M. de Belleval: Non, mais ce qui me surprend ce n'est pas
tellement que vous soyez critiques, pas du tout. Mais, quand on compare la
situation qui existe actuellement en ce qui concerne la nomination des
commissaires et l'importance des fonctions de ces commissaires actuellement,
comparé au mode de nomination des futurs commissaires et à leurs
fonctions, ce qui me surprend aussi c'est que vous ne notiez pas qu'il y ait
aussi un grand progrès de fait.
Deuxièmement, ce qui me semble aussi un peu étrange, c'est
que vous accordiez plus de crédibilité à des juges
arbitres ou à des arbitres nommés classiquement, par la
méthode actuelle des négociations collectives, par rapport
à ceux de la Commission de la fonction publique. Entre vous et moi,
à la façon dont sont nommés les arbitres actuellement, on
peut se poser des questions, sur ce plan, quant à leur
impartialité et quant à leur désintéressement, par
rapport aux futurs commissaires de la commission.

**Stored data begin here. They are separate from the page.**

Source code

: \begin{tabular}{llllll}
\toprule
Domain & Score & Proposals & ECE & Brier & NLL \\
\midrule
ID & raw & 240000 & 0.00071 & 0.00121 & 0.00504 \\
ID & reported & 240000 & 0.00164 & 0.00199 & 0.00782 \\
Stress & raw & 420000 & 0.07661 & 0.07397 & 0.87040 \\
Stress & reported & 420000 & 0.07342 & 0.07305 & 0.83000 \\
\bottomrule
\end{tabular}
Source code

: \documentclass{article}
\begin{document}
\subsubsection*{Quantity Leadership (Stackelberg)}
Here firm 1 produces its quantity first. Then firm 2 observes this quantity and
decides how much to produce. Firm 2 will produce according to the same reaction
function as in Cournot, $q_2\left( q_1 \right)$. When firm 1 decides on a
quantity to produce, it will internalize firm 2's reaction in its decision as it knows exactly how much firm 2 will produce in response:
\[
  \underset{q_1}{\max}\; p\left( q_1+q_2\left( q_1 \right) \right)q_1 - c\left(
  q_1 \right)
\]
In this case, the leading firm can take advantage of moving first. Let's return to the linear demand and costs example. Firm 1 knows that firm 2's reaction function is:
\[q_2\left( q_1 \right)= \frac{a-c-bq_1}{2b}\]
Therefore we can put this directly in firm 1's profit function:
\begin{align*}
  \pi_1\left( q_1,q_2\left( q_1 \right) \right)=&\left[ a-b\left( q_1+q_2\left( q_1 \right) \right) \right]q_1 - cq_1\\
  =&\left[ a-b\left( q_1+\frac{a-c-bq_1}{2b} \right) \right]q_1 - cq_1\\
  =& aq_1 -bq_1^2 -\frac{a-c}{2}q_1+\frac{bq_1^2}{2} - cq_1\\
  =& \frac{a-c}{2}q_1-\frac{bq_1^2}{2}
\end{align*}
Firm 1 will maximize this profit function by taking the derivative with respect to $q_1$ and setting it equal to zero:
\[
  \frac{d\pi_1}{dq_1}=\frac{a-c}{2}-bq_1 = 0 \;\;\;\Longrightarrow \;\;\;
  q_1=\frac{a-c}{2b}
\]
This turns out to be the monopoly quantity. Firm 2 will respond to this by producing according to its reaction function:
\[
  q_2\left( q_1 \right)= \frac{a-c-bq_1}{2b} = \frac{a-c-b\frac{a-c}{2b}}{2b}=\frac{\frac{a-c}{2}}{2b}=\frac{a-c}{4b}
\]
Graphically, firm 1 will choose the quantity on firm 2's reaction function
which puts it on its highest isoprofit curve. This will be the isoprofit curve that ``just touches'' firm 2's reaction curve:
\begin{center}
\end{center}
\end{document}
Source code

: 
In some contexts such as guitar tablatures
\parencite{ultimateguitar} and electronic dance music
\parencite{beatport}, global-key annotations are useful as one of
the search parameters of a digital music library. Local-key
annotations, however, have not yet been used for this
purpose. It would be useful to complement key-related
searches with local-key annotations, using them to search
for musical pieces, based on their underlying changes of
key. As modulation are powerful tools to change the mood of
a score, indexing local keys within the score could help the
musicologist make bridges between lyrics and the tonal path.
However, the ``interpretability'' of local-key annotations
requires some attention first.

M. Authier: Vous avez probablement raison, M. le ministre.
Cependant, mettez-vous dans notre situation. Nous n'avons jamais eu un grief.
On ne connaît donc pas les arbitres, on n'en a jamais vu un. Comme vous
le dites très bien, on n'a pas affaire aux membres de la Commission de
la fonction publique. On a parlé à deux ou trois membres de la
Commission de la fonction publique, votre nouvelle loi va être toute une
aventure pour nous. Nous craignons donc, honnêtement on ne veut
rien perdre en tout cas, mais je pense qu'on a peur. On vous soumet nos
craintes et cette crainte que nous inspire le mandat de cinq ans d'un
commissaire qui nous fait peur jusqu'à un certain point parce qu'on se
dit que cet individu sera peut-être plus obéissant
qu'impartial.
M. de Belleval: De toute façon, vous êtes d'heureux
hommes si vous n'avez jamais besoin d'aller en grief en vertu de l'ancienne
loi. Tout ce que je peux vous souhaiter, c'est de continuer d'avoir à
vous dispenser des dispositions de la nouvelle loi.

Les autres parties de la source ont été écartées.